→ Exercise:
For the entries below, the expected answer is the line with "Add style instructions", the line with "P2C self service", and every line between them, exactly as written, and nothing more.

(Source texts of formatted documents)
---------------
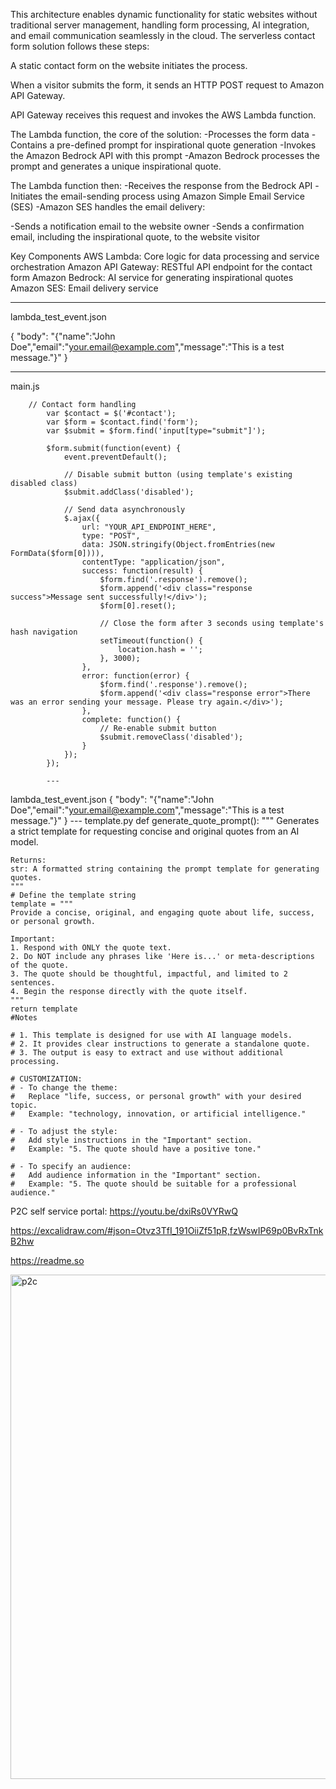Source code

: This architecture enables dynamic functionality for static websites without traditional server management, handling form processing, AI integration, and email communication seamlessly in the cloud. The serverless contact form solution follows these steps:

A static contact form on the website initiates the process.

When a visitor submits the form, it sends an HTTP POST request to Amazon API Gateway.

API Gateway receives this request and invokes the AWS Lambda function.

The Lambda function, the core of the solution:
-Processes the form data
-Contains a pre-defined prompt for inspirational quote generation
-Invokes the Amazon Bedrock API with this prompt
-Amazon Bedrock processes the prompt and generates a unique inspirational quote.

The Lambda function then:
-Receives the response from the Bedrock API
-Initiates the email-sending process using Amazon Simple Email Service (SES)
-Amazon SES handles the email delivery:

-Sends a notification email to the website owner
-Sends a confirmation email, including the inspirational quote, to the website visitor

Key Components
AWS Lambda: Core logic for data processing and service orchestration
Amazon API Gateway: RESTful API endpoint for the contact form
Amazon Bedrock: AI service for generating inspirational quotes
Amazon SES: Email delivery service

---
lambda_test_event.json

{
  "body": "{\"name\":\"John Doe\",\"email\":\"your.email@example.com\",\"message\":\"This is a test message.\"}"
}

---
main.js

		// Contact form handling
            var $contact = $('#contact');
            var $form = $contact.find('form');
            var $submit = $form.find('input[type="submit"]');

            $form.submit(function(event) {
                event.preventDefault();

                // Disable submit button (using template's existing disabled class)
                $submit.addClass('disabled');

                // Send data asynchronously
                $.ajax({
                    url: "YOUR_API_ENDPOINT_HERE",
                    type: "POST",
                    data: JSON.stringify(Object.fromEntries(new FormData($form[0]))),
                    contentType: "application/json",
                    success: function(result) {
                        $form.find('.response').remove();
                        $form.append('<div class="response success">Message sent successfully!</div>');
                        $form[0].reset();

                        // Close the form after 3 seconds using template's hash navigation
                        setTimeout(function() {
                            location.hash = '';
                        }, 3000);
                    },
                    error: function(error) {
                        $form.find('.response').remove();
                        $form.append('<div class="response error">There was an error sending your message. Please try again.</div>');
                    },
                    complete: function() {
                        // Re-enable submit button
                        $submit.removeClass('disabled');
                    }
                });
            });

            ---
lambda_test_event.json
     {
  "body": "{\"name\":\"John Doe\",\"email\":\"your.email@example.com\",\"message\":\"This is a test message.\"}"
}
	    ---
template.py
  def generate_quote_prompt():
    """
    Generates a strict template for requesting concise and original quotes from an AI model.

    Returns:
    str: A formatted string containing the prompt template for generating quotes.
    """
    # Define the template string
    template = """
    Provide a concise, original, and engaging quote about life, success, or personal growth.

    Important:
    1. Respond with ONLY the quote text.
    2. Do NOT include any phrases like 'Here is...' or meta-descriptions of the quote.
    3. The quote should be thoughtful, impactful, and limited to 2 sentences.
    4. Begin the response directly with the quote itself.
    """
    return template
    #Notes

    # 1. This template is designed for use with AI language models.
    # 2. It provides clear instructions to generate a standalone quote.
    # 3. The output is easy to extract and use without additional processing.

    # CUSTOMIZATION:
    # - To change the theme: 
    #   Replace "life, success, or personal growth" with your desired topic.
    #   Example: "technology, innovation, or artificial intelligence."

    # - To adjust the style:
    #   Add style instructions in the "Important" section.
    #   Example: "5. The quote should have a positive tone."

    # - To specify an audience:
    #   Add audience information in the "Important" section.
    #   Example: "5. The quote should be suitable for a professional audience."

  P2C self service portal: https://youtu.be/dxiRs0VYRwQ

  https://excalidraw.com/#json=Otvz3TfI_191OiiZf51pR,fzWswIP69p0BvRxTnkB2hw
  
  https://readme.so
  
 <img width="1325" height="807" alt="p2c" src="https://github.com/user-attachments/assets/33099d65-b5af-4c93-9a1b-5c779e1375e4" />

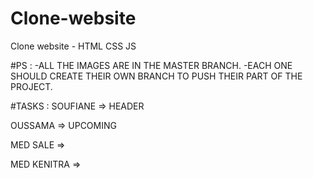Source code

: # Clone-website
Clone website - HTML CSS JS


#PS :
-ALL THE IMAGES ARE IN THE MASTER BRANCH.
-EACH ONE SHOULD CREATE THEIR OWN BRANCH TO PUSH THEIR PART OF THE PROJECT.

#TASKS :
SOUFIANE => HEADER 

OUSSAMA => UPCOMING

MED SALE =>

MED KENITRA =>
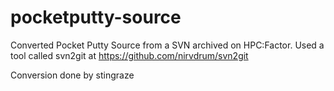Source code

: # pocketputty-source
Converted Pocket Putty Source from a SVN archived on HPC:Factor.
Used a tool called svn2git at https://github.com/nirvdrum/svn2git

Conversion done by stingraze
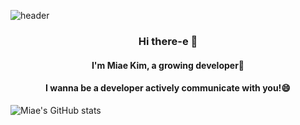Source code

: ![header](https://capsule-render.vercel.app/api?type=waving&color=auto&height=300&section=header&text=aldoreMiae&fontSize=90&fontColor=d195ff)
<h3 align="center"> Hi there-e 👋</h3>
<h4 align="center"> I'm Miae Kim, a growing developer🌱 </h4>
<h4 align="center"> I wanna be a developer actively communicate with you!😄</h4>

![Miae's GitHub stats](https://github-readme-stats.vercel.app/api?username=aldoremiae-e&show_icons=true&theme=buefy)

<!--[![Solved.ac
프로필](http://mazassumnida.wtf/api/v2/generate_badge?boj={aldzltkfkdgo})](https://solved.ac/{aldzltkfkdgo})-->
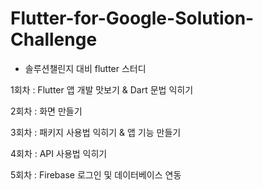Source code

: # Flutter-for-Google-Solution-Challenge

- 솔루션챌린지 대비 flutter 스터디


1회차 : Flutter 앱 개발 맛보기 & Dart 문법 익히기

2회차 : 화면 만들기

3회차 : 패키지 사용법 익히기 & 앱 기능 만들기

4회차 : API 사용법 익히기

5회차 : Firebase 로그인 및 데이터베이스 연동
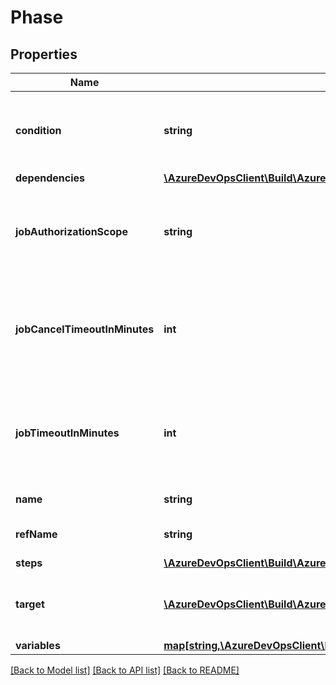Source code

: # Phase

## Properties
Name | Type | Description | Notes
------------ | ------------- | ------------- | -------------
**condition** | **string** | The condition that must be true for this phase to execute. | [optional] 
**dependencies** | [**\AzureDevOpsClient\Build\AzureDevOpsClient\Build\Model\Dependency[]**](Dependency.md) |  | [optional] 
**jobAuthorizationScope** | **string** | The job authorization scope for builds queued against this definition. | [optional] 
**jobCancelTimeoutInMinutes** | **int** | The cancellation timeout, in minutes, for builds queued against this definition. | [optional] 
**jobTimeoutInMinutes** | **int** | The job execution timeout, in minutes, for builds queued against this definition. | [optional] 
**name** | **string** | The name of the phase. | [optional] 
**refName** | **string** | The unique ref name of the phase. | [optional] 
**steps** | [**\AzureDevOpsClient\Build\AzureDevOpsClient\Build\Model\BuildDefinitionStep[]**](BuildDefinitionStep.md) |  | [optional] 
**target** | [**\AzureDevOpsClient\Build\AzureDevOpsClient\Build\Model\PhaseTarget**](PhaseTarget.md) | The target (agent, server, etc.) for this phase. | [optional] 
**variables** | [**map[string,\AzureDevOpsClient\Build\AzureDevOpsClient\Build\Model\BuildDefinitionVariable]**](BuildDefinitionVariable.md) |  | [optional] 

[[Back to Model list]](../README.md#documentation-for-models) [[Back to API list]](../README.md#documentation-for-api-endpoints) [[Back to README]](../README.md)


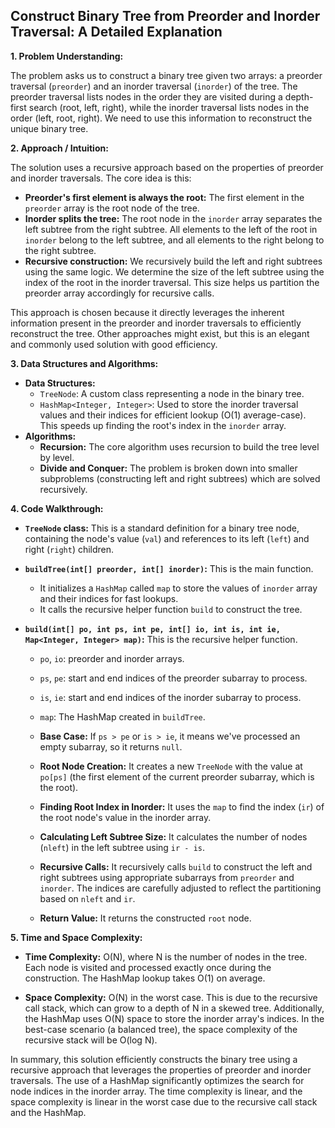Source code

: ## Construct Binary Tree from Preorder and Inorder Traversal: A Detailed Explanation

**1. Problem Understanding:**

The problem asks us to construct a binary tree given two arrays: a preorder traversal (`preorder`) and an inorder traversal (`inorder`) of the tree.  The preorder traversal lists nodes in the order they are visited during a depth-first search (root, left, right), while the inorder traversal lists nodes in the order (left, root, right).  We need to use this information to reconstruct the unique binary tree.

**2. Approach / Intuition:**

The solution uses a recursive approach based on the properties of preorder and inorder traversals.  The core idea is this:

* **Preorder's first element is always the root:** The first element in the `preorder` array is the root node of the tree.
* **Inorder splits the tree:**  The root node in the `inorder` array separates the left subtree from the right subtree.  All elements to the left of the root in `inorder` belong to the left subtree, and all elements to the right belong to the right subtree.
* **Recursive construction:** We recursively build the left and right subtrees using the same logic. We determine the size of the left subtree using the index of the root in the inorder traversal.  This size helps us partition the preorder array accordingly for recursive calls.

This approach is chosen because it directly leverages the inherent information present in the preorder and inorder traversals to efficiently reconstruct the tree.  Other approaches might exist, but this is an elegant and commonly used solution with good efficiency.


**3. Data Structures and Algorithms:**

* **Data Structures:**
    * `TreeNode`: A custom class representing a node in the binary tree.
    * `HashMap<Integer, Integer>`: Used to store the inorder traversal values and their indices for efficient lookup (O(1) average-case).  This speeds up finding the root's index in the `inorder` array.
* **Algorithms:**
    * **Recursion:** The core algorithm uses recursion to build the tree level by level.
    * **Divide and Conquer:**  The problem is broken down into smaller subproblems (constructing left and right subtrees) which are solved recursively.


**4. Code Walkthrough:**

* **`TreeNode` class:** This is a standard definition for a binary tree node, containing the node's value (`val`) and references to its left (`left`) and right (`right`) children.

* **`buildTree(int[] preorder, int[] inorder)`:** This is the main function.
    * It initializes a `HashMap` called `map` to store the values of `inorder` array and their indices for fast lookups.
    * It calls the recursive helper function `build` to construct the tree.

* **`build(int[] po, int ps, int pe, int[] io, int is, int ie, Map<Integer, Integer> map)`:** This is the recursive helper function.
    * `po`, `io`: preorder and inorder arrays.
    * `ps`, `pe`: start and end indices of the preorder subarray to process.
    * `is`, `ie`: start and end indices of the inorder subarray to process.
    * `map`: The HashMap created in `buildTree`.

    * **Base Case:**  If `ps > pe` or `is > ie`, it means we've processed an empty subarray, so it returns `null`.
    * **Root Node Creation:** It creates a new `TreeNode` with the value at `po[ps]` (the first element of the current preorder subarray, which is the root).
    * **Finding Root Index in Inorder:**  It uses the `map` to find the index (`ir`) of the root node's value in the inorder array.
    * **Calculating Left Subtree Size:** It calculates the number of nodes (`nleft`) in the left subtree using `ir - is`.
    * **Recursive Calls:** It recursively calls `build` to construct the left and right subtrees using appropriate subarrays from `preorder` and `inorder`.  The indices are carefully adjusted to reflect the partitioning based on `nleft` and `ir`.
    * **Return Value:** It returns the constructed `root` node.


**5. Time and Space Complexity:**

* **Time Complexity:** O(N), where N is the number of nodes in the tree.  Each node is visited and processed exactly once during the construction. The HashMap lookup takes O(1) on average.

* **Space Complexity:** O(N) in the worst case. This is due to the recursive call stack, which can grow to a depth of N in a skewed tree. Additionally, the HashMap uses O(N) space to store the inorder array's indices.  In the best-case scenario (a balanced tree), the space complexity of the recursive stack will be O(log N).

In summary, this solution efficiently constructs the binary tree using a recursive approach that leverages the properties of preorder and inorder traversals.  The use of a HashMap significantly optimizes the search for node indices in the inorder array.  The time complexity is linear, and the space complexity is linear in the worst case due to the recursive call stack and the HashMap.
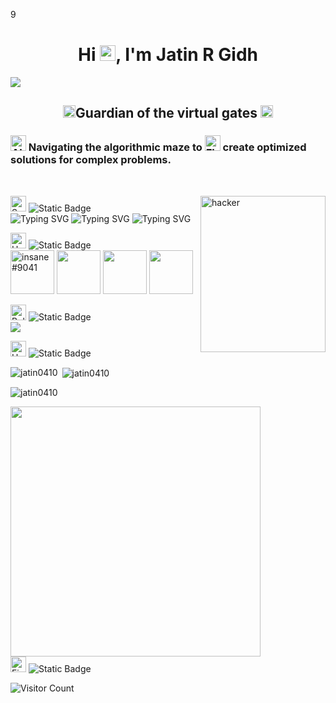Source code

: 9<h1 align="center">Hi <img src="https://raw.githubusercontent.com/Tarikul-Islam-Anik/Animated-Fluent-Emojis/master/Emojis/Hand%20gestures/Hand%20with%20Fingers%20Splayed.png" alt="Hand with Fingers Splayed" width="25" height="25" />, I'm Jatin R Gidh</h1>
<img src="https://github.com/Anmol-Baranwal/Cool-GIFs-For-GitHub/assets/74038190/d48893bd-0757-481c-8d7e-ba3e163feae7" />
<p>
<h2 align="center"> <img src="https://raw.githubusercontent.com/Tarikul-Islam-Anik/Animated-Fluent-Emojis/master/Emojis/People%20with%20activities/Ninja%20Medium-Light%20Skin%20Tone.png" alt="Ninja Medium-Light Skin Tone" width="20" height="20" />Guardian of the virtual gates <img src="https://raw.githubusercontent.com/Tarikul-Islam-Anik/Animated-Fluent-Emojis/master/Emojis/People%20with%20professions/Man%20Technologist%20Light%20Skin%20Tone.png" alt="Man Technologist Light Skin Tone" width="20" height="20" /></h2>
</p>
<h3> <img src="https://raw.githubusercontent.com/Tarikul-Islam-Anik/Animated-Fluent-Emojis/master/Emojis/Smilies/Alien%20Monster.png" alt="Alien Monster" width="25" height="25" /> Navigating the algorithmic maze to <img src="https://raw.githubusercontent.com/Tarikul-Islam-Anik/Animated-Fluent-Emojis/master/Emojis/Travel%20and%20places/Flying%20Saucer.png" alt="Flying Saucer" width="25" height="25" /> create optimized solutions for complex problems.</h3>
<br><p>
<img align="right" alt="hacker" width="200" src="https://user-images.githubusercontent.com/74038190/221352989-518609ab-b4d1-459e-929f-a08cd2bd9b3c.gif" height="250">
</p>
<div align="left">
   <div alt="left">
   <img src="https://raw.githubusercontent.com/Tarikul-Islam-Anik/Telegram-Animated-Emojis/main/Smileys/Smiling%20Face%20With%20Halo.webp" alt="Smiling Face With Halo" width="25" height="25" />
  <img alt="Static Badge" src="https://img.shields.io/badge/About_me-155263">
</div>
  <img src="https://readme-typing-svg.demolab.com?font=Libre+Baskerville&duration=3000&pause=45&width=600&lines=%F0%9F%8C%B1+I%E2%80%99m+currently+learning+ethical+hacking%2CDSA." alt="Typing SVG" />
  <img src="https://readme-typing-svg.demolab.com?font=Libre+Baskerville&duration=3000&pause=45&width=600&lines=%F0%9F%93%AB+How+to+reach+me%3A+jatingidh108%40gmail.com" alt="Typing SVG" />
  <img src="https://readme-typing-svg.demolab.com?font=Libre+Baskerville&duration=3000&pause=45&width=600&lines=⚡+Fun+fact%3A+Coders+break+keyboards%3B+hackers+break+firewalls—same+passion%2C+different+impact." alt="Typing SVG" />
</div>
 <p align="left">
    <div alt="left">
<img src="https://user-images.githubusercontent.com/74038190/216120981-b9507c36-0e04-4469-8e27-c99271b45ba5.png" alt="Handshake" width="25" height="25" />
  <img alt="Static Badge" src="https://img.shields.io/badge/Connect_With_Me-155263">
</div>
   <a href="https://discord.com/users/1077986999090290799" target="blank"><img src="https://user-images.githubusercontent.com/74038190/235294015-47144047-25ab-417c-af1b-6746820a20ff.gif" width="70" alt="insane#9041"/></a>
  <a href="https://instagram.com/jatin_gidh_10" target="blank"><img src="https://user-images.githubusercontent.com/74038190/235294013-a33e5c43-a01c-43f6-b44d-a406d8b4ab75.gif" width="70"></a>
  <a href="https://www.linkedin.com/in/jatin-gidh-030166273" target="blank"><img src="https://user-images.githubusercontent.com/74038190/235294012-0a55e343-37ad-4b0f-924f-c8431d9d2483.gif" width="70"></a>
  <a href="https://twitter.com/@gidh_jatin" target="blank"><img src="https://github.com/Anmol-Baranwal/Cool-GIFs-For-GitHub/assets/74038190/cc4fe88c-7f7a-41d8-b449-34b7a178c1c6" width="70"></a>
</p>
<p align="left">
   <div align="left">
  <img src="https://user-images.githubusercontent.com/74038190/216122069-5b8169d7-1d8e-4a13-b245-a8e4176c99f8.png" alt="Bullseye" width="25" height="25" />
  <img alt="Static Badge" src="https://img.shields.io/badge/Languages_And_Tools-155263">
</div>
  <a href="https://skillicons.dev">
    <img src="https://skillicons.dev/icons?i=c,cpp,java,flutter,dart,linux,python,html,css,mysql,vscode" />
  </a>
</p>
<div align="left">
  <img src="https://raw.githubusercontent.com/Tarikul-Islam-Anik/Animated-Fluent-Emojis/master/Emojis/Travel%20and%20places/Hourglass%20Done.png" alt="Hourglass Done" width="25" height="25" />
  <img alt="Static Badge" src="https://img.shields.io/badge/GitHub_History-155263">
</div>

<p><img align="left" src="https://github-readme-stats.vercel.app/api/top-langs?username=jatingidh0410&show_icons=true&locale=en&layout=compact" alt="jatin0410" /></p>

<p>&nbsp;<img align="center" src="https://github-readme-stats.vercel.app/api?username=jatingidh0410&show_icons=true&locale=en" alt="jatin0410" /></p>

<p><img align="center" src="https://github-readme-streak-stats.herokuapp.com/?user=jatingidh0410&" alt="jatin0410" /></p>

<img src="https://user-images.githubusercontent.com/74038190/212284158-e840e285-664b-44d7-b79b-e264b5e54825.gif" width="400">
<div align="left">
  <img src="https://raw.githubusercontent.com/Tarikul-Islam-Anik/Animated-Fluent-Emojis/master/Emojis/Travel%20and%20places/Fire.png" alt="Fire" width="25" height="25" />
  <img alt="Static Badge" src="https://img.shields.io/badge/Visitors_count-155263">
</div>

![Visitor Count](https://profile-counter.glitch.me/jatingidh0410/count.svg)
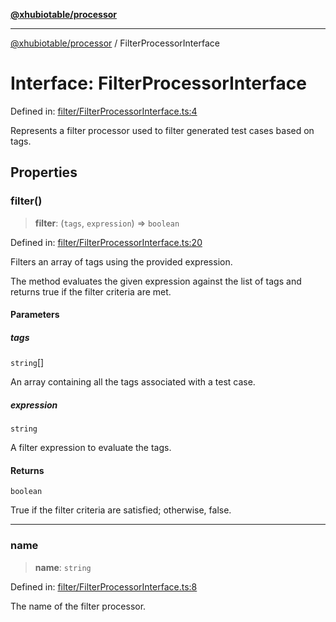 [**@xhubiotable/processor**](../README.md)

***

[@xhubiotable/processor](../globals.md) / FilterProcessorInterface

# Interface: FilterProcessorInterface

Defined in: [filter/FilterProcessorInterface.ts:4](https://github.com/xhubioTable/processor/blob/dd9cd7bf88ca5f4aa82c6b7600a42543cf46c289/src/filter/FilterProcessorInterface.ts#L4)

Represents a filter processor used to filter generated test cases based on tags.

## Properties

### filter()

> **filter**: (`tags`, `expression`) => `boolean`

Defined in: [filter/FilterProcessorInterface.ts:20](https://github.com/xhubioTable/processor/blob/dd9cd7bf88ca5f4aa82c6b7600a42543cf46c289/src/filter/FilterProcessorInterface.ts#L20)

Filters an array of tags using the provided expression.

The method evaluates the given expression against the list of tags
and returns true if the filter criteria are met.

#### Parameters

##### tags

`string`[]

An array containing all the tags associated with a test case.

##### expression

`string`

A filter expression to evaluate the tags.

#### Returns

`boolean`

True if the filter criteria are satisfied; otherwise, false.

***

### name

> **name**: `string`

Defined in: [filter/FilterProcessorInterface.ts:8](https://github.com/xhubioTable/processor/blob/dd9cd7bf88ca5f4aa82c6b7600a42543cf46c289/src/filter/FilterProcessorInterface.ts#L8)

The name of the filter processor.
---------------
→ Result for this exercise:
    #   Add style instructions in the "Important" section.
    #   Example: "5. The quote should have a positive tone."

    # - To specify an audience:
    #   Add audience information in the "Important" section.
    #   Example: "5. The quote should be suitable for a professional audience."

  P2C self service portal: https://youtu.be/dxiRs0VYRwQ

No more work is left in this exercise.